AIM OF THE TASK: Every entry should come back exactly as written, minus the pictures.
Top of DATA EXCERPTS
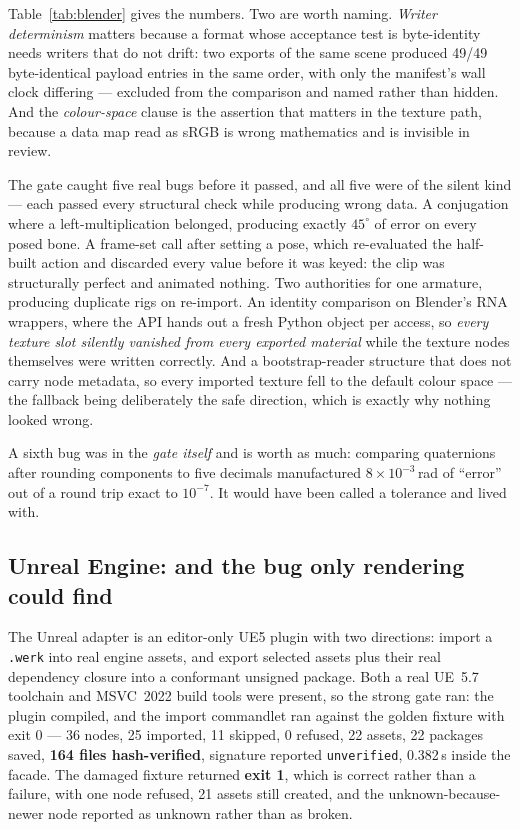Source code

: \documentclass[10pt,twocolumn,letterpaper]{article}
\newcommand{\code}[1]{\texttt{\small #1}}
\begin{document}
Table~\ref{tab:blender} gives the numbers. Two are worth naming. \emph{Writer
determinism} matters because a format whose acceptance test is byte-identity needs
writers that do not drift: two exports of the same scene produced 49/49
byte-identical payload entries in the same order, with only the manifest's wall
clock differing --- excluded from the comparison and named rather than hidden.
And the \emph{colour-space} clause is the assertion that matters in the texture
path, because a data map read as sRGB is wrong mathematics and is invisible in
review.

The gate caught five real bugs before it passed, and all five were of the silent
kind --- each passed every structural check while producing wrong data. A
conjugation where a left-multiplication belonged, producing exactly $45^\circ$ of
error on every posed bone. A frame-set call after setting a pose, which
re-evaluated the half-built action and discarded every value before it was keyed:
the clip was structurally perfect and animated nothing. Two authorities for one
armature, producing duplicate rigs on re-import. An identity comparison on
Blender's RNA wrappers, where the API hands out a fresh Python object per access,
so \emph{every texture slot silently vanished from every exported material} while
the texture nodes themselves were written correctly. And a bootstrap-reader
structure that does not carry node metadata, so every imported texture fell to
the default colour space --- the fallback being deliberately the safe direction,
which is exactly why nothing looked wrong.

A sixth bug was in the \emph{gate itself} and is worth as much: comparing
quaternions after rounding components to five decimals manufactured
$8\times10^{-3}$\,rad of ``error'' out of a round trip exact to $10^{-7}$. It would
have been called a tolerance and lived with.

\subsection{Unreal Engine: and the bug only rendering could find}

The Unreal adapter is an editor-only UE5 plugin with two directions: import a
\code{.werk} into real engine assets, and export selected assets plus their real
dependency closure into a conformant unsigned package. Both a real UE~5.7
toolchain and MSVC~2022 build tools were present, so the strong gate ran: the
plugin compiled, and the import commandlet ran against the golden fixture with
exit 0 --- 36 nodes, 25 imported, 11 skipped, 0 refused, 22 assets, 22 packages
saved, \textbf{164 files hash-verified}, signature reported \code{unverified},
0.382\,s inside the facade. The damaged fixture returned \textbf{exit 1}, which is
correct rather than a failure, with one node refused, 21 assets still created, and
the unknown-because-newer node reported as unknown rather than as broken.
\end{document}
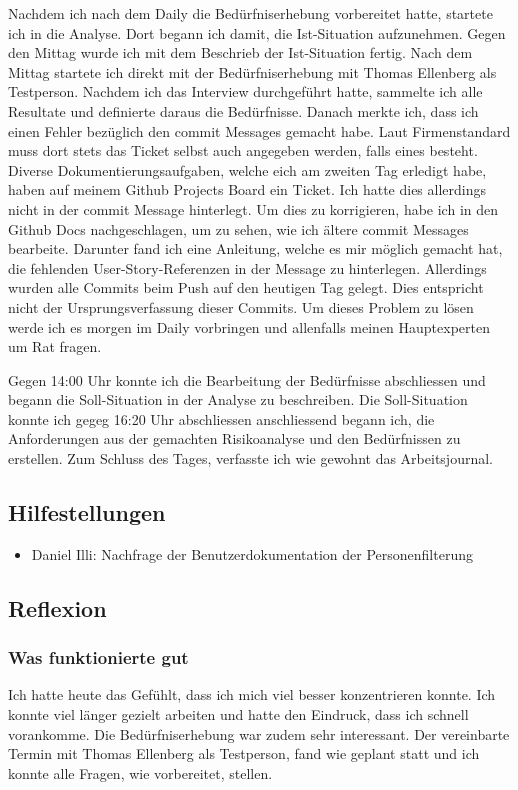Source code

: Nachdem ich nach dem Daily die Bedürfniserhebung vorbereitet hatte,
startete ich in die Analyse. Dort begann ich damit, die Ist-Situation aufzunehmen. Gegen den Mittag wurde ich mit dem Beschrieb der 
Ist-Situation fertig. Nach dem Mittag startete ich direkt mit der Bedürfniserhebung mit Thomas Ellenberg als Testperson. Nachdem ich das Interview 
durchgeführt hatte, sammelte ich alle Resultate und definierte daraus die Bedürfnisse. Danach merkte ich, dass ich einen Fehler bezüglich den commit Messages gemacht habe.
Laut Firmenstandard muss dort stets das Ticket selbst auch angegeben werden, falls eines besteht. Diverse Dokumentierungsaufgaben, welche eich am zweiten Tag erledigt habe,
haben auf meinem Github Projects Board ein Ticket. Ich hatte dies allerdings nicht in der commit Message hinterlegt. Um dies zu korrigieren, habe ich in den Github Docs nachgeschlagen,
um zu sehen, wie ich ältere commit Messages bearbeite. Darunter fand ich eine Anleitung, welche es mir möglich gemacht hat, die fehlenden User-Story-Referenzen in der 
Message zu hinterlegen. Allerdings wurden alle Commits beim Push auf den heutigen Tag gelegt. Dies entspricht nicht der Ursprungsverfassung dieser Commits.
Um dieses Problem zu lösen werde ich es morgen im Daily vorbringen und allenfalls meinen Hauptexperten um Rat fragen.

Gegen 14:00 Uhr konnte ich die Bearbeitung der Bedürfnisse
abschliessen und begann die Soll-Situation in der Analyse zu beschreiben. Die Soll-Situation konnte ich gegeg 16:20 Uhr abschliessen anschliessend begann ich,
die Anforderungen aus der gemachten Risikoanalyse und den Bedürfnissen zu erstellen. Zum Schluss des Tages, verfasste ich wie gewohnt das Arbeitsjournal.

\subsection*{Hilfestellungen}
\begin{itemize}
    \item Daniel Illi: Nachfrage der Benutzerdokumentation der Personenfilterung
\end{itemize}

\subsection*{Reflexion}

\subsubsection*{Was funktionierte gut}
Ich hatte heute das Gefühlt, dass ich mich viel besser konzentrieren konnte. Ich konnte viel länger gezielt arbeiten
und hatte den Eindruck, dass ich schnell vorankomme. Die Bedürfniserhebung war zudem sehr interessant. Der vereinbarte Termin
mit Thomas Ellenberg als Testperson, fand wie geplant statt und ich konnte alle Fragen, wie vorbereitet, stellen.

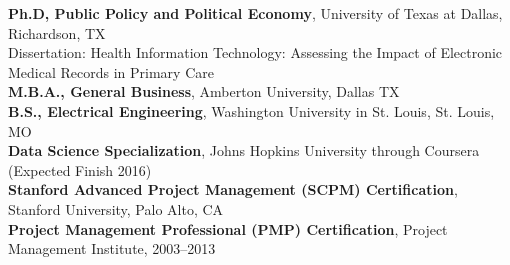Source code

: \documentclass{article}
\begin{document}
\noindent
{\bfseries Ph.D, Public Policy and Political Economy}, University of Texas at Dallas, Richardson, TX \\
Dissertation: Health Information Technology: Assessing the Impact of Electronic Medical Records in Primary Care \\
{\bfseries M.B.A., General Business}, Amberton University, Dallas TX \\
{\bfseries B.S., Electrical Engineering}, Washington University in St. Louis, St. Louis, MO \\
{\bfseries Data Science Specialization}, Johns Hopkins University through Coursera (Expected Finish 2016) \\
{\bfseries Stanford Advanced Project Management (SCPM) Certification}, Stanford University, Palo Alto, CA \\
{\bfseries Project Management Professional (PMP) Certification}, Project Management Institute, 2003--2013
\end{document}
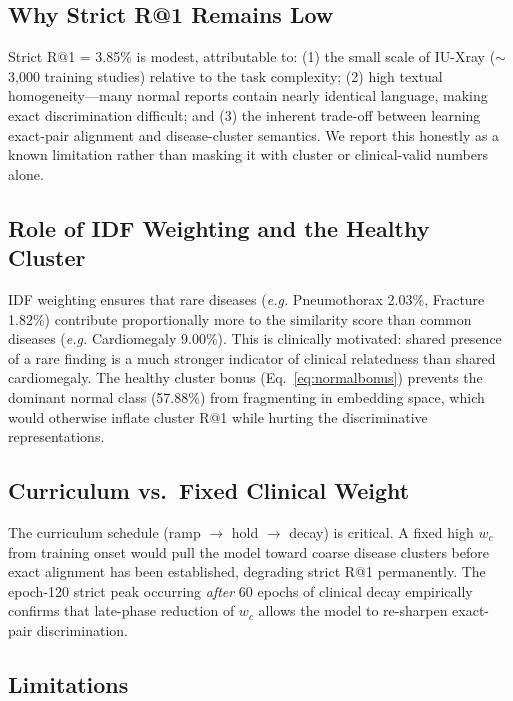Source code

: \documentclass[11pt, a4paper]{article}
\newcommand{\eg}{\textit{e.g.}}
\begin{document}
\subsection{Why Strict R@1 Remains Low}

Strict R@1 = 3.85\% is modest, attributable to: (1) the small scale of
IU-Xray ($\sim$3,000 training studies) relative to the task complexity;
(2) high textual homogeneity---many normal reports contain nearly identical
language, making exact discrimination difficult; and (3) the inherent
trade-off between learning exact-pair alignment and disease-cluster
semantics.
We report this honestly as a known limitation rather than masking it with
cluster or clinical-valid numbers alone.

\subsection{Role of IDF Weighting and the Healthy Cluster}

IDF weighting ensures that rare diseases (\eg{} Pneumothorax 2.03\%,
Fracture 1.82\%) contribute proportionally more to the similarity score
than common diseases (\eg{} Cardiomegaly 9.00\%).
This is clinically motivated: shared presence of a rare finding is a much
stronger indicator of clinical relatedness than shared cardiomegaly.
The healthy cluster bonus (Eq.~\ref{eq:normalbonus}) prevents the dominant
normal class (57.88\%) from fragmenting in embedding space, which would
otherwise inflate cluster R@1 while hurting the discriminative representations.

\subsection{Curriculum vs.\ Fixed Clinical Weight}

The curriculum schedule (ramp $\to$ hold $\to$ decay) is critical.
A fixed high $w_c$ from training onset would pull the model toward coarse
disease clusters before exact alignment has been established, degrading
strict R@1 permanently.
The epoch-120 strict peak occurring \emph{after} 60 epochs of clinical
decay empirically confirms that late-phase reduction of $w_c$ allows the
model to re-sharpen exact-pair discrimination.

\subsection{Limitations}
\end{document}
Bottom of DATA EXCERPTS
YOUR SOLUTION:
Source code

: \documentclass[10pt,twocolumn,letterpaper]{article}
\newcommand{\code}[1]{\texttt{\small #1}}
\begin{document}
Table~\ref{tab:blender} gives the numbers. Two are worth naming. \emph{Writer
determinism} matters because a format whose acceptance test is byte-identity needs
writers that do not drift: two exports of the same scene produced 49/49
byte-identical payload entries in the same order, with only the manifest's wall
clock differing --- excluded from the comparison and named rather than hidden.
And the \emph{colour-space} clause is the assertion that matters in the texture
path, because a data map read as sRGB is wrong mathematics and is invisible in
review.

The gate caught five real bugs before it passed, and all five were of the silent
kind --- each passed every structural check while producing wrong data. A
conjugation where a left-multiplication belonged, producing exactly $45^\circ$ of
error on every posed bone. A frame-set call after setting a pose, which
re-evaluated the half-built action and discarded every value before it was keyed:
the clip was structurally perfect and animated nothing. Two authorities for one
armature, producing duplicate rigs on re-import. An identity comparison on
Blender's RNA wrappers, where the API hands out a fresh Python object per access,
so \emph{every texture slot silently vanished from every exported material} while
the texture nodes themselves were written correctly. And a bootstrap-reader
structure that does not carry node metadata, so every imported texture fell to
the default colour space --- the fallback being deliberately the safe direction,
which is exactly why nothing looked wrong.

A sixth bug was in the \emph{gate itself} and is worth as much: comparing
quaternions after rounding components to five decimals manufactured
$8\times10^{-3}$\,rad of ``error'' out of a round trip exact to $10^{-7}$. It would
have been called a tolerance and lived with.

\subsection{Unreal Engine: and the bug only rendering could find}

The Unreal adapter is an editor-only UE5 plugin with two directions: import a
\code{.werk} into real engine assets, and export selected assets plus their real
dependency closure into a conformant unsigned package. Both a real UE~5.7
toolchain and MSVC~2022 build tools were present, so the strong gate ran: the
plugin compiled, and the import commandlet ran against the golden fixture with
exit 0 --- 36 nodes, 25 imported, 11 skipped, 0 refused, 22 assets, 22 packages
saved, \textbf{164 files hash-verified}, signature reported \code{unverified},
0.382\,s inside the facade. The damaged fixture returned \textbf{exit 1}, which is
correct rather than a failure, with one node refused, 21 assets still created, and
the unknown-because-newer node reported as unknown rather than as broken.
\end{document}
Source code

: Nachdem ich nach dem Daily die Bedürfniserhebung vorbereitet hatte,
startete ich in die Analyse. Dort begann ich damit, die Ist-Situation aufzunehmen. Gegen den Mittag wurde ich mit dem Beschrieb der 
Ist-Situation fertig. Nach dem Mittag startete ich direkt mit der Bedürfniserhebung mit Thomas Ellenberg als Testperson. Nachdem ich das Interview 
durchgeführt hatte, sammelte ich alle Resultate und definierte daraus die Bedürfnisse. Danach merkte ich, dass ich einen Fehler bezüglich den commit Messages gemacht habe.
Laut Firmenstandard muss dort stets das Ticket selbst auch angegeben werden, falls eines besteht. Diverse Dokumentierungsaufgaben, welche eich am zweiten Tag erledigt habe,
haben auf meinem Github Projects Board ein Ticket. Ich hatte dies allerdings nicht in der commit Message hinterlegt. Um dies zu korrigieren, habe ich in den Github Docs nachgeschlagen,
um zu sehen, wie ich ältere commit Messages bearbeite. Darunter fand ich eine Anleitung, welche es mir möglich gemacht hat, die fehlenden User-Story-Referenzen in der 
Message zu hinterlegen. Allerdings wurden alle Commits beim Push auf den heutigen Tag gelegt. Dies entspricht nicht der Ursprungsverfassung dieser Commits.
Um dieses Problem zu lösen werde ich es morgen im Daily vorbringen und allenfalls meinen Hauptexperten um Rat fragen.

Gegen 14:00 Uhr konnte ich die Bearbeitung der Bedürfnisse
abschliessen und begann die Soll-Situation in der Analyse zu beschreiben. Die Soll-Situation konnte ich gegeg 16:20 Uhr abschliessen anschliessend begann ich,
die Anforderungen aus der gemachten Risikoanalyse und den Bedürfnissen zu erstellen. Zum Schluss des Tages, verfasste ich wie gewohnt das Arbeitsjournal.

\subsection*{Hilfestellungen}
\begin{itemize}
    \item Daniel Illi: Nachfrage der Benutzerdokumentation der Personenfilterung
\end{itemize}

\subsection*{Reflexion}

\subsubsection*{Was funktionierte gut}
Ich hatte heute das Gefühlt, dass ich mich viel besser konzentrieren konnte. Ich konnte viel länger gezielt arbeiten
und hatte den Eindruck, dass ich schnell vorankomme. Die Bedürfniserhebung war zudem sehr interessant. Der vereinbarte Termin
mit Thomas Ellenberg als Testperson, fand wie geplant statt und ich konnte alle Fragen, wie vorbereitet, stellen.

Source code

: \documentclass{article}
\begin{document}
\noindent
{\bfseries Ph.D, Public Policy and Political Economy}, University of Texas at Dallas, Richardson, TX \\
Dissertation: Health Information Technology: Assessing the Impact of Electronic Medical Records in Primary Care \\
{\bfseries M.B.A., General Business}, Amberton University, Dallas TX \\
{\bfseries B.S., Electrical Engineering}, Washington University in St. Louis, St. Louis, MO \\
{\bfseries Data Science Specialization}, Johns Hopkins University through Coursera (Expected Finish 2016) \\
{\bfseries Stanford Advanced Project Management (SCPM) Certification}, Stanford University, Palo Alto, CA \\
{\bfseries Project Management Professional (PMP) Certification}, Project Management Institute, 2003--2013
\end{document}
Source code

: \documentclass[11pt, a4paper]{article}
\newcommand{\eg}{\textit{e.g.}}
\begin{document}
\subsection{Why Strict R@1 Remains Low}

Strict R@1 = 3.85\% is modest, attributable to: (1) the small scale of
IU-Xray ($\sim$3,000 training studies) relative to the task complexity;
(2) high textual homogeneity---many normal reports contain nearly identical
language, making exact discrimination difficult; and (3) the inherent
trade-off between learning exact-pair alignment and disease-cluster
semantics.
We report this honestly as a known limitation rather than masking it with
cluster or clinical-valid numbers alone.

\subsection{Role of IDF Weighting and the Healthy Cluster}

IDF weighting ensures that rare diseases (\eg{} Pneumothorax 2.03\%,
Fracture 1.82\%) contribute proportionally more to the similarity score
than common diseases (\eg{} Cardiomegaly 9.00\%).
This is clinically motivated: shared presence of a rare finding is a much
stronger indicator of clinical relatedness than shared cardiomegaly.
The healthy cluster bonus (Eq.~\ref{eq:normalbonus}) prevents the dominant
normal class (57.88\%) from fragmenting in embedding space, which would
otherwise inflate cluster R@1 while hurting the discriminative representations.

\subsection{Curriculum vs.\ Fixed Clinical Weight}

The curriculum schedule (ramp $\to$ hold $\to$ decay) is critical.
A fixed high $w_c$ from training onset would pull the model toward coarse
disease clusters before exact alignment has been established, degrading
strict R@1 permanently.
The epoch-120 strict peak occurring \emph{after} 60 epochs of clinical
decay empirically confirms that late-phase reduction of $w_c$ allows the
model to re-sharpen exact-pair discrimination.

\subsection{Limitations}
\end{document}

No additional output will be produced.